The "author function" is tied to the legal and institutional systems that circumscribe, determine, and articulate the realm of discourses; it does not operate in a uniform manner in all discourses, at all times, and in any given culture; it is not defined by the spontaneous attribution of a text to its creator, but through a series of precise and complex procedures; it does not refer, purely and simply, to an actual individual insofar as it simultaneously gives rise to a variety of egos and to a series of subjective positions that individuals of any class may come to occupy.

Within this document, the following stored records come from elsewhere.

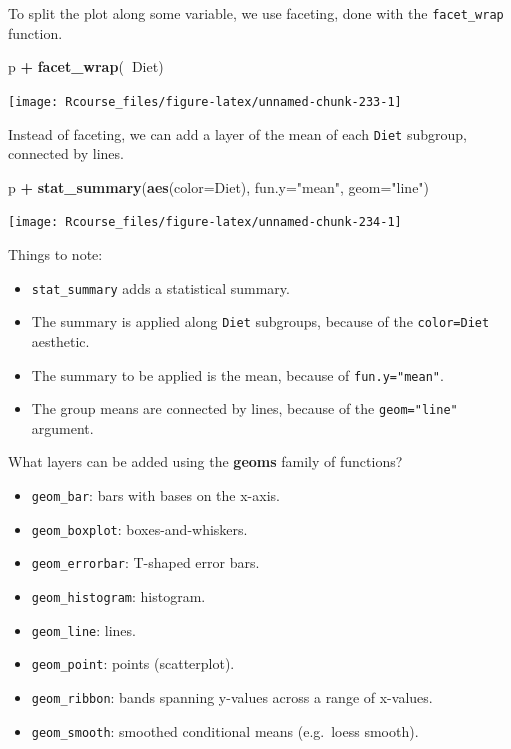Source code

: \documentclass[]{book}
\newenvironment{Shaded}{\begin{snugshade}}{\end{snugshade}}
\newcommand{\KeywordTok}[1]{\textcolor[rgb]{0.13,0.29,0.53}{\textbf{#1}}}
\newcommand{\DataTypeTok}[1]{\textcolor[rgb]{0.13,0.29,0.53}{#1}}
\newcommand{\StringTok}[1]{\textcolor[rgb]{0.31,0.60,0.02}{#1}}
\newcommand{\OperatorTok}[1]{\textcolor[rgb]{0.81,0.36,0.00}{\textbf{#1}}}
\newcommand{\NormalTok}[1]{#1}
\providecommand{\tightlist}{%
  \setlength{\itemsep}{0pt}\setlength{\parskip}{0pt}}
\theoremstyle{definition}
\theoremstyle{definition}
\theoremstyle{definition}
\theoremstyle{remark}
\begin{document}
To split the plot along some variable, we use faceting, done with the
\texttt{facet\_wrap} function.

\begin{Shaded}
\begin{Highlighting}[]
\NormalTok{p }\OperatorTok{+}\StringTok{ }\KeywordTok{facet_wrap}\NormalTok{(}\OperatorTok{~}\NormalTok{Diet)}
\end{Highlighting}
\end{Shaded}

\texttt{[image: Rcourse\_files/figure-latex/unnamed-chunk-233-1]}

Instead of faceting, we can add a layer of the mean of each
\texttt{Diet} subgroup, connected by lines.

\begin{Shaded}
\begin{Highlighting}[]
\NormalTok{p }\OperatorTok{+}\StringTok{ }\KeywordTok{stat_summary}\NormalTok{(}\KeywordTok{aes}\NormalTok{(}\DataTypeTok{color=}\NormalTok{Diet), }\DataTypeTok{fun.y=}\StringTok{"mean"}\NormalTok{, }\DataTypeTok{geom=}\StringTok{"line"}\NormalTok{)}
\end{Highlighting}
\end{Shaded}

\texttt{[image: Rcourse\_files/figure-latex/unnamed-chunk-234-1]}

Things to note:

\begin{itemize}
\tightlist
\item
  \texttt{stat\_summary} adds a statistical summary.
\item
  The summary is applied along \texttt{Diet} subgroups, because of the
  \texttt{color=Diet} aesthetic.
\item
  The summary to be applied is the mean, because of
  \texttt{fun.y="mean"}.
\item
  The group means are connected by lines, because of the
  \texttt{geom="line"} argument.
\end{itemize}

What layers can be added using the \textbf{geoms} family of functions?

\begin{itemize}
\tightlist
\item
  \texttt{geom\_bar}: bars with bases on the x-axis.
\item
  \texttt{geom\_boxplot}: boxes-and-whiskers.
\item
  \texttt{geom\_errorbar}: T-shaped error bars.
\item
  \texttt{geom\_histogram}: histogram.
\item
  \texttt{geom\_line}: lines.
\item
  \texttt{geom\_point}: points (scatterplot).
\item
  \texttt{geom\_ribbon}: bands spanning y-values across a range of
  x-values.
\item
  \texttt{geom\_smooth}: smoothed conditional means (e.g.~loess smooth).
\end{itemize}
\end{document}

Like Barthes, Foucault theorizes a more complex, less stable subject integrated with and produced by complex and fluid discursive institutions and processes. Also interested in the in/stability of the subject, Julia Kristeva posits the "subject-in-process," who, embedded in a complex semiotic environment, cannot produce the "transcendental signified" (135). Essentially, the author, the person thought to precede and produce the text, the person thought to hold the key to any final signified, has been thoroughly problematized.
The history of documentary film reveals a different but related trajectory for the author. Erik Barnouw all but anoints the author-filmmaker in the very structure of his foundational history of documentary film. Chapter titles—"Explorer," "Reporter," "Advocate," and "Observer"—suggest that the author and his purpose are the pivot points around which documentary film history should be understood and articulated. Chapter foci—Flaherty, Vertov, Grierson, Wiseman—include a veritable who's who of "authors" in the grand tradition that Barthes, Foucault, and Kristeva disturb so convincingly.

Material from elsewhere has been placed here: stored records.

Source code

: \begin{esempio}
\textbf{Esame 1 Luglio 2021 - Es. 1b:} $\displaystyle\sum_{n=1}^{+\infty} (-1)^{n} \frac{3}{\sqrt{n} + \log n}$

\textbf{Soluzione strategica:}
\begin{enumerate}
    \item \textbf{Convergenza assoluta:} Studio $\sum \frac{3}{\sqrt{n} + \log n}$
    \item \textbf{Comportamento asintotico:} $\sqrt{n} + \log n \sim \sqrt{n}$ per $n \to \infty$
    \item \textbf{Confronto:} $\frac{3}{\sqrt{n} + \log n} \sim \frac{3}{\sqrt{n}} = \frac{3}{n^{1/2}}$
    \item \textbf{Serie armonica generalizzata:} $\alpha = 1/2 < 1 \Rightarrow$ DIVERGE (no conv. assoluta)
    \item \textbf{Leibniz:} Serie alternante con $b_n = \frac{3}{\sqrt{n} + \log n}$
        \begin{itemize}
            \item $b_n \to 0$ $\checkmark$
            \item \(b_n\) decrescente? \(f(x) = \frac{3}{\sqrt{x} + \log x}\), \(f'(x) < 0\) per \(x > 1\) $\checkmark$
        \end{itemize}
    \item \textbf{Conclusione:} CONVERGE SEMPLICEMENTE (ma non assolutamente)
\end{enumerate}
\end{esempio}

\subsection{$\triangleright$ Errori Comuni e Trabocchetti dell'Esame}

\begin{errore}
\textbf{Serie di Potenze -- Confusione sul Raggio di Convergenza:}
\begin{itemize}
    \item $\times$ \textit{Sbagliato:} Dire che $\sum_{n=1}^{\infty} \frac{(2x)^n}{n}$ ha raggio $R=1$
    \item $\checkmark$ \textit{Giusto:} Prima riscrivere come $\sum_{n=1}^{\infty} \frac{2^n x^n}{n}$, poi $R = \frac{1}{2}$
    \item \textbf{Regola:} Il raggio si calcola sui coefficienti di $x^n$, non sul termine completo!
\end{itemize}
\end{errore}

Of course, documentary filmmakers and film scholars working later in the twentieth century theorize discursive reformulations of the author. For example, two developments in filmmaking unsettle the author/ity of the documentary production. Bill Nichols describes "reflexive" documentaries, films in which scenes of "authorship" are included: director, crew, camera, and sound equipment, all are filmed in the process of filming. In a move that parallels the self-consciousness of the "linguistic turn," these films expose the relationship between the filmmaking apparatus and the construction of knowledge (Nichols, Representing 61). Critics also note a new approach emerging in documentary films in which the subjectivity of the author-filmmaker is foregrounded. In "New Subjectivities: Documentary and Self-Representation in the Post-Verité Age" Michael Renov argues that by 1990 "any chronicler of documentary history would note the growing prominence of work by women and men of diverse cultural backgrounds in which the representation of the historical world is inextricably bound up with self-inscription" (The Subject 88). Renov's new subjects are much more cognizant of the cultural-discursive milieu in which they are embedded/through which they are produced. These subjects perform the impossibility, even the undesirability, [End Page 76] of a final signified; these subjects acknowledge subjectivity as the very frame through which they experience the world and with which they will construct and communicate a representation of that world. If reflexive films allow viewers to see the mechanics of reproduction, these films question whether reproduction is even possible. And so, as Nichols argues, "questions of authority may diminish in favor...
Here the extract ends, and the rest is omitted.